Ortsangabe: Brno, Czech Republic
In: Kosem, Iztok/Tiberius, Carole/Jakubíček, Miloš/Kallas, Jelena/Krek, Simon/Baisa, Vít (Hgg.): Electronic lexicography in the 21st century. Lexicography from scratch. Proceedings of eLex 2017 conference, 19 - 21 September 2017, Leiden, the Netherlands
Seiten: 680-702
Untersuchte Sprachen: Koreanisch*Korean - Polnisch*Polish - Russisch*Russian
Schlagwörter: Datenmodellierung*data modelling
korpusbasierte Lexikografie*corpus-based lexicography
lexikografischer Prozess*lexicographic process
Maschinenlesbarkeit*machine readability
Publikationsform*form of publication
Medium: Online
URI: https://elex.link/elex2017/proceedings-download/
Zuletzt besucht: 22.10.2018
Abstract: The most popular form of lexicographic exemplification is plain-text transcript. Apart from the doubtless advantages of such a quotation method, it may be perceived as a kind of trade-off when considering readability, accessibility, simplicity, accuracy, and even the logistics of a documentation project. Another approach is to gather and present excerpts in the form in which they were originally published, that is, as the clippings from publications (this is referred to as photodocumentation). The photodocumentary technique is a distinctive feature of both the National Photocorpus of Polish and its Korean and Vietnamese descendants.

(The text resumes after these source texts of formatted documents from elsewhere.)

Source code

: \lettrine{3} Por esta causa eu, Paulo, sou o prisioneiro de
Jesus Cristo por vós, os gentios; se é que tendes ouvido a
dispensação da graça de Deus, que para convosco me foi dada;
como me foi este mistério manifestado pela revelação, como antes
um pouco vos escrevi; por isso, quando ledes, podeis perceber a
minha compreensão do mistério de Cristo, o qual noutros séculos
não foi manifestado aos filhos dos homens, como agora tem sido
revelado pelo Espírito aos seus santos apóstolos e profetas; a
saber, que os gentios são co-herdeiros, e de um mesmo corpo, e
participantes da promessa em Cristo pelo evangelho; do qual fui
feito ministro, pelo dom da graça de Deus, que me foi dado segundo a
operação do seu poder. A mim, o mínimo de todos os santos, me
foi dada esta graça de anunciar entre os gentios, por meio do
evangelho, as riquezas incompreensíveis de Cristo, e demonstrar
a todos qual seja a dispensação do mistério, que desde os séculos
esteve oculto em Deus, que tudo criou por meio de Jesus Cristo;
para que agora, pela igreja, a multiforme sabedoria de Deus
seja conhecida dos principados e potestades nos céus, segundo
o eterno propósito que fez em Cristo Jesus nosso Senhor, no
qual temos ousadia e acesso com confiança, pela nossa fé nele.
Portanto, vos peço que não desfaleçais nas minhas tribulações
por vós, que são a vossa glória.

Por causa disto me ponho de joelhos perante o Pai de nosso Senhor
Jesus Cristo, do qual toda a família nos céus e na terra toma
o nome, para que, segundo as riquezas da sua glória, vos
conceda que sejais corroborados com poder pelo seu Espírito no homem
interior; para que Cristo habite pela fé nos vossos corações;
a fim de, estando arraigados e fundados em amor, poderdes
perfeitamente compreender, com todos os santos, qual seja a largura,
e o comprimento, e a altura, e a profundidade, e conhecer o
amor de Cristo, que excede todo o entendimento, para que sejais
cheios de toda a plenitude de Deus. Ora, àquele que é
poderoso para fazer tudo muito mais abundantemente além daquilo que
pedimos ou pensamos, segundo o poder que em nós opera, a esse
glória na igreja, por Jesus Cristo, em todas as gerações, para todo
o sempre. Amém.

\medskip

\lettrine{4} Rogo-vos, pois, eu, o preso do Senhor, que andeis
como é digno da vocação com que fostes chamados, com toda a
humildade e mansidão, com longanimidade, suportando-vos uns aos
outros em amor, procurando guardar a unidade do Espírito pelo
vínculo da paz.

The main goal of the first of the above-mentioned projects was to describe around 250,000 lexical units, which would be enough to outperform all of the 20th-century dictionaries of Polish. Even more momentously, the process was entirely corpus-driven - that is, all of the principial lexicographic works preceding the project were intentionally ignored. As a result, the material contains largely the words of which linguists were unaware of or which were perceived as later neologisms under leading derivative models of Polish. This article describes the projects from their early stages, namely the acquisition of printed materials, to the final level of development where an electronic lexicographic tool is made available to both amateur and professional users. Also described is the struggle to avoid unthinking imitation of p-lexicographic techniques. The methodology had to be adapted to meet modern web usability standards.